Brenda Rankin is a recent nonfiction graduate of the MFA program at CSU Fresno, where she was editorial assistant and webmaster for The Normal School. She teaches English in California's Central Valley, and her essays have appeared in Knee-Jerk Magazine, COBALT, The Writing Disorder, fwriction : review, and Puerto Del Sol

Kevin Sampsell is the author of This Is Between Us. He lives in Portland, Oregon and runs the small press, Future Tense Books. His writing has been recently anthologized in Best American Essays 2013, Get Out of My Crotch! Twenty-One Writers Respond to America's War on Women's Rights, and In Heaven Everything Is Fine: Fiction Inspired by David Lynch.

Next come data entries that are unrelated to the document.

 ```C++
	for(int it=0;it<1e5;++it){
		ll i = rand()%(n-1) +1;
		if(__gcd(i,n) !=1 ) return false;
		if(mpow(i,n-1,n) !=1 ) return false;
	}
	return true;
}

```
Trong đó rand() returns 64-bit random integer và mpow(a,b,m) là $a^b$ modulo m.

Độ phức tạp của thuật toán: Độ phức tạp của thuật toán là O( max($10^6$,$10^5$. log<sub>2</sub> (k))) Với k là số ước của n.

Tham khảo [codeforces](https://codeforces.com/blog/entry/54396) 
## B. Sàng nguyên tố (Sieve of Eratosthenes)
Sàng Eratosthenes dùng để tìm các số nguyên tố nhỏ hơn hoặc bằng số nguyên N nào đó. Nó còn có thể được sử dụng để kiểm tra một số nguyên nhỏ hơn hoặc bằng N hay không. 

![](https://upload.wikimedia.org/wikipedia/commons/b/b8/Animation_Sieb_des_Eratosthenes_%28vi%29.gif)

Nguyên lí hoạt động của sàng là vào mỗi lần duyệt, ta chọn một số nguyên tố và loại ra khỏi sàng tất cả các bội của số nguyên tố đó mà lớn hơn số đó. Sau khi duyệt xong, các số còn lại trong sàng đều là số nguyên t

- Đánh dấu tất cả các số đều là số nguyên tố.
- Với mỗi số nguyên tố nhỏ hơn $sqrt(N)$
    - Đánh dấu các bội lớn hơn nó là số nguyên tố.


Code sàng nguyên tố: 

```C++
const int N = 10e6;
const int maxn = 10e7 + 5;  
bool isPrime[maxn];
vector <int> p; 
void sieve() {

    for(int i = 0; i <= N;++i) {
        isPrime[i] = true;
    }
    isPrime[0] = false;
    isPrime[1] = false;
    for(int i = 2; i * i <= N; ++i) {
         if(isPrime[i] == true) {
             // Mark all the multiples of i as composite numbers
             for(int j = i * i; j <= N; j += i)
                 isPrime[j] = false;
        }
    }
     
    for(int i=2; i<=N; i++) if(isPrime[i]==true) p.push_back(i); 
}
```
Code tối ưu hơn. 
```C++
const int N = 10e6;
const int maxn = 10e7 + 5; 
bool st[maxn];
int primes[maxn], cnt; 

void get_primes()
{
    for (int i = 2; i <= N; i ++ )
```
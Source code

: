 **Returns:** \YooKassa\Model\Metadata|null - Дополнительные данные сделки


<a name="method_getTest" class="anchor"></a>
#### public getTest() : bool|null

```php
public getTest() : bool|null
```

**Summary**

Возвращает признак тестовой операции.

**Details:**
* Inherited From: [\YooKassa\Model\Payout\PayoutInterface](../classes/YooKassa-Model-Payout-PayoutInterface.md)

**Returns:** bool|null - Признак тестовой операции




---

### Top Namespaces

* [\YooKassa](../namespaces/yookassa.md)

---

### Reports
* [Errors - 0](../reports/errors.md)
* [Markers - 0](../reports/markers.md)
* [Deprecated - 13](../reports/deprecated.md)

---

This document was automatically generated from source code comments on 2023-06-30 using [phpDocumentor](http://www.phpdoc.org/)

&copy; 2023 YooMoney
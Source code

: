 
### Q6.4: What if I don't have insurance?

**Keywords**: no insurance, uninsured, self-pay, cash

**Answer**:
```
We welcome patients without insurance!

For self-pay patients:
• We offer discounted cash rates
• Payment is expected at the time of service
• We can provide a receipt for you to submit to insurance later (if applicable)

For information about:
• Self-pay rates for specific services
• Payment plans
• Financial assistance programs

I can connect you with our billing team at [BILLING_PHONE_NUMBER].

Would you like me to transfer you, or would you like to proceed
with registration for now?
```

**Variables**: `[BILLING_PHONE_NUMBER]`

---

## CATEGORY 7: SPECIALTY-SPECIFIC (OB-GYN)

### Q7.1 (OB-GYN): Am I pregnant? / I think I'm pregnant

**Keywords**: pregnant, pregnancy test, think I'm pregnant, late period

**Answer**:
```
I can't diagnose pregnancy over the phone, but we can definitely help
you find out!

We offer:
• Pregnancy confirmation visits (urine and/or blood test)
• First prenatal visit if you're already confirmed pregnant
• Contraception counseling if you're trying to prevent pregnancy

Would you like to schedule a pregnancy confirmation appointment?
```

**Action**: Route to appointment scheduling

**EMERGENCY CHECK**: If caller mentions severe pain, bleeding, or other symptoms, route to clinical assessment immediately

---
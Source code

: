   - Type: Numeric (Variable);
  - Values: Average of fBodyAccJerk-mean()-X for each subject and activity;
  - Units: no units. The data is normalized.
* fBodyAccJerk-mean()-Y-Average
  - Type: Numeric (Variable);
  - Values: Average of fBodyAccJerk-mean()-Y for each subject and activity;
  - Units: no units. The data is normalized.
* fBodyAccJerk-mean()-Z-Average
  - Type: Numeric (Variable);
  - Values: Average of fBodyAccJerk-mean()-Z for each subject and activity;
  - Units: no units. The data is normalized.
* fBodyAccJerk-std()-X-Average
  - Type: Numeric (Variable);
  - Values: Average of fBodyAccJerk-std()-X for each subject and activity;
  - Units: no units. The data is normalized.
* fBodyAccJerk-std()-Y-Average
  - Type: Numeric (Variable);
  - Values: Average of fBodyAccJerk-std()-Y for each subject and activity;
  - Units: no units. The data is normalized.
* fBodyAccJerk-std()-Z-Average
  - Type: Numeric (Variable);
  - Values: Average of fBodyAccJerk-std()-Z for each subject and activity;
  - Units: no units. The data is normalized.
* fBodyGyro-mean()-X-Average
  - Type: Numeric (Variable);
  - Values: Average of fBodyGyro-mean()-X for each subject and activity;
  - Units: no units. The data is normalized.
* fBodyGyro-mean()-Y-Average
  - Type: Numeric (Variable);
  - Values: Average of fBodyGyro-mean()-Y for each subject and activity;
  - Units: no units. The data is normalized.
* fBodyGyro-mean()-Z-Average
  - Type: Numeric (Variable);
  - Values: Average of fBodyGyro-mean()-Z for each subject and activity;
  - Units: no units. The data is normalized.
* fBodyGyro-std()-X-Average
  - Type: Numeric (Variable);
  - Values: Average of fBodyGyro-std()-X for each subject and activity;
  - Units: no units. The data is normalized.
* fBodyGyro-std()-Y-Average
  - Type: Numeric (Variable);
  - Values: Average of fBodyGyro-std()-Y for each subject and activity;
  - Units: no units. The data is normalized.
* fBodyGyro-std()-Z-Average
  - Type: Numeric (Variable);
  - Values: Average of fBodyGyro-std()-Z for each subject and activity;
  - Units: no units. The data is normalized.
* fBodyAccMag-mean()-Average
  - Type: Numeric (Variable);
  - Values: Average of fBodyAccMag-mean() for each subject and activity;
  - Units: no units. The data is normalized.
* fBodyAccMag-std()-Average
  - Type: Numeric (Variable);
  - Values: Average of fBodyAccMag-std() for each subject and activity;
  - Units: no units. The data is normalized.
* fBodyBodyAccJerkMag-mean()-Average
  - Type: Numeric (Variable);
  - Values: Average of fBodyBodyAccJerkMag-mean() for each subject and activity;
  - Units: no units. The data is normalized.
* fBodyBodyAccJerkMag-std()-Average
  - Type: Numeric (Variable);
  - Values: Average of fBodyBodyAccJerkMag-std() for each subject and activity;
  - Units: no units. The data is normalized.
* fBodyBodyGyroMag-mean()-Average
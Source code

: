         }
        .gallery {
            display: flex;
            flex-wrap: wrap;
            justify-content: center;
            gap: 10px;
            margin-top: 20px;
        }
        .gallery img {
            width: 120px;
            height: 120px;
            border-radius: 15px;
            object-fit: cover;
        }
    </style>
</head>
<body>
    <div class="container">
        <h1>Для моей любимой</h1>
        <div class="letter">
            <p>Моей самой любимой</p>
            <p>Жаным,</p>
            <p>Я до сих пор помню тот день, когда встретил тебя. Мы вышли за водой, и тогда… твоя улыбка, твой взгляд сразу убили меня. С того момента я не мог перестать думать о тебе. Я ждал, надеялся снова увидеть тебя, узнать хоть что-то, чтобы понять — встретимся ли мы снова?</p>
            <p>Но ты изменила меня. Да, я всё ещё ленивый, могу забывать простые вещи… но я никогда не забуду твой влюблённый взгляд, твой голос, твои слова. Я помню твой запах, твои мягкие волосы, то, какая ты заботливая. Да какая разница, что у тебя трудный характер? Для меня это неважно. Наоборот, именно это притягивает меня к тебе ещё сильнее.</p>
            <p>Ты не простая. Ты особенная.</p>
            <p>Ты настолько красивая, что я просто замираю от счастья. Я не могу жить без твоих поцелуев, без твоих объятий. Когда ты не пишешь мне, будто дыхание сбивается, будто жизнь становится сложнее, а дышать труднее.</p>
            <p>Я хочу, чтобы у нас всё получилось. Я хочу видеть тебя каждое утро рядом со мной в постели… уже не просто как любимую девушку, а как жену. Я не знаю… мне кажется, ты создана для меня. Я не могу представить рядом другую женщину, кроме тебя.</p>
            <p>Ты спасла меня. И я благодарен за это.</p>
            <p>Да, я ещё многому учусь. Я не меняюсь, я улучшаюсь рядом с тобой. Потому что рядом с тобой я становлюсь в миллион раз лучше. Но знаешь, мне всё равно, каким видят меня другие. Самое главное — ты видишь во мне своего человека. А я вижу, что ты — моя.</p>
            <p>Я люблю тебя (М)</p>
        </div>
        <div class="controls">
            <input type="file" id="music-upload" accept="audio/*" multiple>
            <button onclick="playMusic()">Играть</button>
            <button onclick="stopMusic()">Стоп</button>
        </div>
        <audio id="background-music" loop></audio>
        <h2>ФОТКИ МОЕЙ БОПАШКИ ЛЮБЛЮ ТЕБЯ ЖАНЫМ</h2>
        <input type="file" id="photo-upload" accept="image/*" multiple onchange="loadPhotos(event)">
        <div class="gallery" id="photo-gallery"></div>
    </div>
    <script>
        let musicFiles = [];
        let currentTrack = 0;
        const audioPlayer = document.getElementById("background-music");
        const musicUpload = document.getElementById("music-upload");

Ben Segal is the author of 78 Stories (No Record Press) and co-editor of the anthology The Official Catalog of the Library of Potential Literature (Lit Pub Books). He is also the co-author, with Feliz Lucia Molina and Brett Zehner, of the forthcoming epistolary novel The Wes Letters (Outpost19). His short fiction has been published by or is forthcoming from Tin House, Tarpaulin Sky, Gigantic, and Puerto del Sol, among others. He currently lives in California.

Laura Van Prooyen's recent work appears in The American Poetry Review, Boston Review, and The Southern Review, among others. She teaches creative writing at Henry Ford Academy: Alameda School for Art + Design in San Antonio, TX.

Matthew Vollmer is the author of two story collections—Future Missionaries of America and the forthcoming Gateway to Paradise—as well as a collection of essays—Inscriptions for Headstones. He is co-editor of Fakes: An Anthology of Pseudo-Interviews, Faux-Lectures, Quasi-Letters, "Found" Tests, and other Fraudulent Artifacts and is an editor for the University of Michigan Press's 21st Century Prose series. He is an Assistant Professor at Virginia Tech, where he directs the undergraduate creative writing program.

Laura Madeline Wiseman is the author of ten collections of poetry, including the full-length book Sprung (San Francisco Bay Press, 2012) and the chapbooks Men and Their Whims (Writing Knights Press, 2013), First Wife (Hyacinth Girl Press, 2013), and Stranger Still (Finishing Line Press, 2013). She is the editor of Women Write Resistance: Poets Resist Gender Violence (Hyacinth Girl Press, 2013). Currently, she is a fellow at the Helene Wurlitzer Foundation in New Mexico.

Angela Woodward's short fiction appears lately in Ninth Letter, Redactions, and Black Warrior Review. She is the author of the collection The Human Mind and the novel End of the Fire Cult, both from Ravenna Press.